Giving evidence at the Old Bailey, the defendant claimed fellow Romanian Gheorghe Nica, who he knew as a large scale smuggler of illicit goods, paid him £700 to transport what he thought was a load of cigarettes from Essex to London a few day before the tragic discovery, on October 18 last year.
Jurors have heard Nica has since accepted a group of migrants were in fact transported in the van that Calota was driving that day.
But Calota told jurors he did not see or hear them as he made the 30km journey wearing earphones, smoking with the window down and the radio up.
Cross-examining, Jonathan Polnay said: “You knew what you were getting involved in was serious crime?”

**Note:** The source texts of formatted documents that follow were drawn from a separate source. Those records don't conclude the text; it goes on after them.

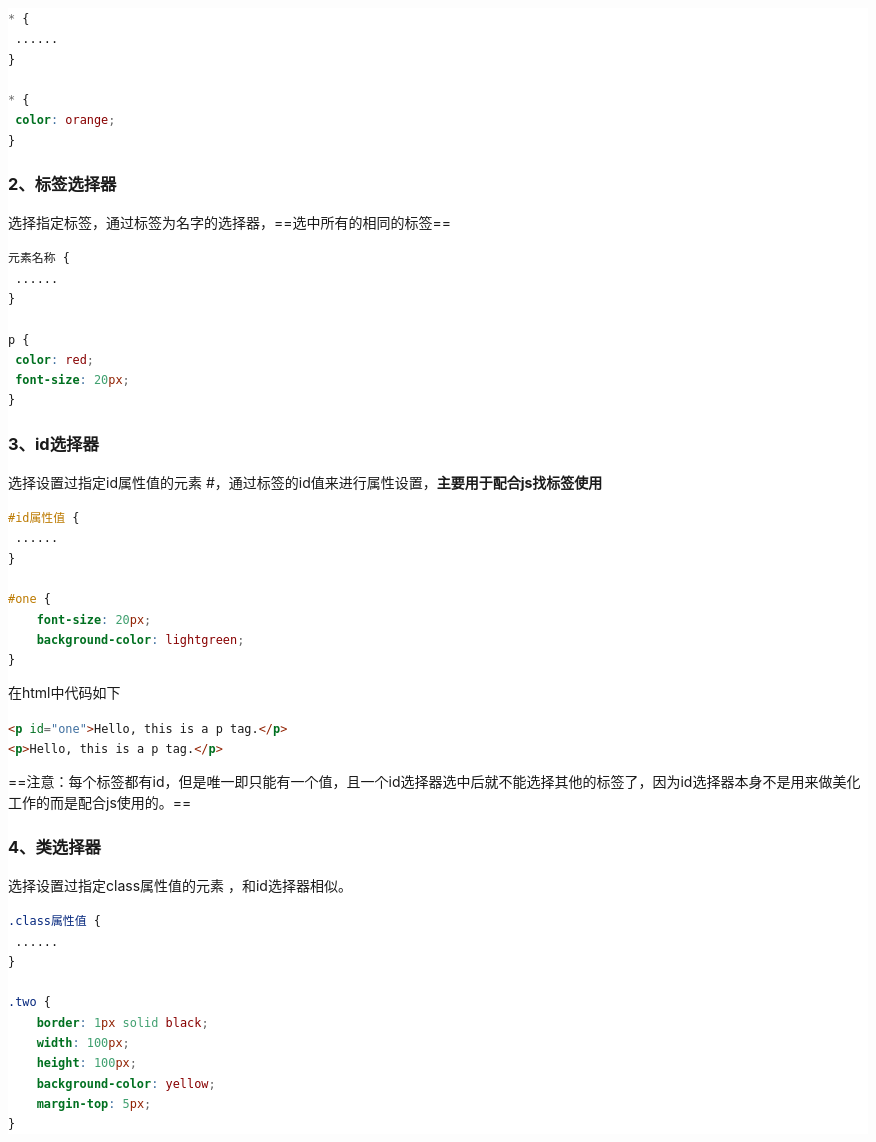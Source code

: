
 ```css
* {
 ......
}

* {
 color: orange;
}
```

### 2、标签选择器

选择指定标签，通过标签为名字的选择器，==选中所有的相同的标签==

```css
元素名称 {
 ......
}

p {
 color: red;
 font-size: 20px;
}
```

### 3、id选择器

选择设置过指定id属性值的元素 #，通过标签的id值来进行属性设置，**主要用于配合js找标签使用**

```css
#id属性值 {
 ......
}

#one {
    font-size: 20px;
    background-color: lightgreen;
}

```

在html中代码如下

```html
<p id="one">Hello, this is a p tag.</p>
<p>Hello, this is a p tag.</p>
```

==注意：每个标签都有id，但是唯一即只能有一个值，且一个id选择器选中后就不能选择其他的标签了，因为id选择器本身不是用来做美化工作的而是配合js使用的。==

### 4、类选择器

选择设置过指定class属性值的元素 ，和id选择器相似。

```css
.class属性值 {
 ......
}

.two {
    border: 1px solid black;
    width: 100px;
    height: 100px;
    background-color: yellow;
    margin-top: 5px;
}


```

The defendant agreed. Asked if he would have agreed to transport migrants rather than cigarettes, Calota said: “If he (Nica) had told me something like this I would have said straight no because it’s a bad thing to traffic human beings.
“It’s a bad thing to load people in a van and keep them there as if they are animals. I’m sorry but I don’t agree with this.
“Smuggling cigarettes and alcohol is also a bad thing and I’m sorry – I accept this part of it.”
The prosecutor said: “I’m going to suggest it must have been absolutely blindingly obvious as you sat in that van there was a lot of people – a dozen – getting in the back of it.”
Calota said: “I did not see. I felt the van moving, I heard voices and noises. I saw people in cars. I heard doors being closed.”
Mr Polnay suggested: “You must have felt the distinctive feel, the suspension moving, the van moving, as at least a dozen people are piling into the back of it.”
The defendant said: “Yes I did.”
Mr Polnay said: “People were only getting on. It was not as if people were getting in and out, as if loading.”
The defendant said he assumed that they were simply loading cigarettes.
Nica, 43, of Basildon, and Eamonn Harrison, 23, of County Down, have denied 39 counts of manslaughter.
Calota, Harrison and Christopher Kennedy, 24, of County Armagh, have denied being involved in a people smuggling plot, which Nica has already admitted his involvement in.